I haven’t posted an update for 10 days because I was waiting for what I thought was going to be good news. I really thought I was going to have good news for you guys today. But no, I have not so great news. I’m tired. I feel extremely defeated. Please, just watch the video I made today. I apologize for the jumping around. I was in shock when I made the video.
I haven’t shared a “lesson” in a while so, let me share this one with you. I want to try and stay positive despite how horrible all of this has been.
Lesson #6: Jason went through a phase when he was obsessed with canes. We had just trimmed the beautiful Birch in front of our home at the time and he picked out a beautiful naturally-cane-shaped piece. He worked on this thing for weeks. He painted it. He sanded it. He refinished it. It was beautiful. He always told me I could have it when he died (from old-age, that is).

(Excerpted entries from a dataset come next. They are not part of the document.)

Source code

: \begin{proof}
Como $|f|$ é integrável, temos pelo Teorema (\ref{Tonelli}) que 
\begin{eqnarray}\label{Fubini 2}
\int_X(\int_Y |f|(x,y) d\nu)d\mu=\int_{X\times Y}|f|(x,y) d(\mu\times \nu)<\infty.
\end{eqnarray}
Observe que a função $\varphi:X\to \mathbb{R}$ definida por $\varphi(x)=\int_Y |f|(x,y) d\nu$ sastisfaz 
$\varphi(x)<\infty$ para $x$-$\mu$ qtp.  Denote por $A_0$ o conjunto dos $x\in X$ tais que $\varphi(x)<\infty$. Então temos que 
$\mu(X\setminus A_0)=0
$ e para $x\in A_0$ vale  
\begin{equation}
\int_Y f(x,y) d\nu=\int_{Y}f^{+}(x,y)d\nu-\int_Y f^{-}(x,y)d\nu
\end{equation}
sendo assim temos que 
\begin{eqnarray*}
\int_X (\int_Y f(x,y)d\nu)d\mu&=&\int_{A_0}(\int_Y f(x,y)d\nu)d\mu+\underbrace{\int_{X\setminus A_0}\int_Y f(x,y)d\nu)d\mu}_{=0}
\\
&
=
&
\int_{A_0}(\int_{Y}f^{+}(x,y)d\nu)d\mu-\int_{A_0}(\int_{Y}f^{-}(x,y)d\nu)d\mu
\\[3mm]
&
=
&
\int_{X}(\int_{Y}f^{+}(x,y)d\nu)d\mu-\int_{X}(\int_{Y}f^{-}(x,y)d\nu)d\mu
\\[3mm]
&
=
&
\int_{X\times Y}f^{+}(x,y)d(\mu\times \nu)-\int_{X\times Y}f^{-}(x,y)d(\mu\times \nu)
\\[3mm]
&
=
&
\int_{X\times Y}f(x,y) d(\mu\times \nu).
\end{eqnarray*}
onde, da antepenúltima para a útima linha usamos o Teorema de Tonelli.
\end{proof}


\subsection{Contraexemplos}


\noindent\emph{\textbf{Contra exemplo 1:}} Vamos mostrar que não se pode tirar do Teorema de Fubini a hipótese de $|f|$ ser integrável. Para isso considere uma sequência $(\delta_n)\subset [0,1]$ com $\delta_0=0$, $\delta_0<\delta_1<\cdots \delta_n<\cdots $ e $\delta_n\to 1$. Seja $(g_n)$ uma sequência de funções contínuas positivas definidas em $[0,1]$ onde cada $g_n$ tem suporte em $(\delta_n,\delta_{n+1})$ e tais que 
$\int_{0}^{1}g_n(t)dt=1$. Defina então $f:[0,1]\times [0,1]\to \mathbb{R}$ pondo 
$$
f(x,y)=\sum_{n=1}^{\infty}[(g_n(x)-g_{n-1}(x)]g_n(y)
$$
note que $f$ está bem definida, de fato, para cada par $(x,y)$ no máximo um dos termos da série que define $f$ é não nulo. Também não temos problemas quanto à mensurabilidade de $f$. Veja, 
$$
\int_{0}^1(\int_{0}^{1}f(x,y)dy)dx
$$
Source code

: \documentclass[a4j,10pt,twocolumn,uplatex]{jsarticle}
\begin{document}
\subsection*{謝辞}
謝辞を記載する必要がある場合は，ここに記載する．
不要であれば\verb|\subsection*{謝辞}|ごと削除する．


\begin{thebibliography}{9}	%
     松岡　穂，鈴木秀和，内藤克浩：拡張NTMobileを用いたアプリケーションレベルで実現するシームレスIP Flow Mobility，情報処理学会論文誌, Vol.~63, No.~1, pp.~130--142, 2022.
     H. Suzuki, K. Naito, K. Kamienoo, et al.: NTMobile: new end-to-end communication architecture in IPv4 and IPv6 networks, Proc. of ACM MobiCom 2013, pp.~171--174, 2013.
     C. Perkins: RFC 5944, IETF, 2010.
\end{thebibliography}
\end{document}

One day, he was walking in the park and he spotted a senior struggling to walk. He was leaned over a park bench and he was clearly struggling. Jason walked over, handed his cane to him and said, “Here, you can have this.” The man was so grateful.
This thing was a labour of love. And he easily gave it to someone who needed it. He didn’t hesitate. It didn’t break his heart to part with it. I remember being upset that he had let go of something I had grown sentimentally attached. But looking back, I think that was a beautiful gesture. Yet another stranger whose life Jason touched.
These are the moments most people don’t see. The moments that show me why I know I made the right choice in marrying this BEAUTIFUL SOUL.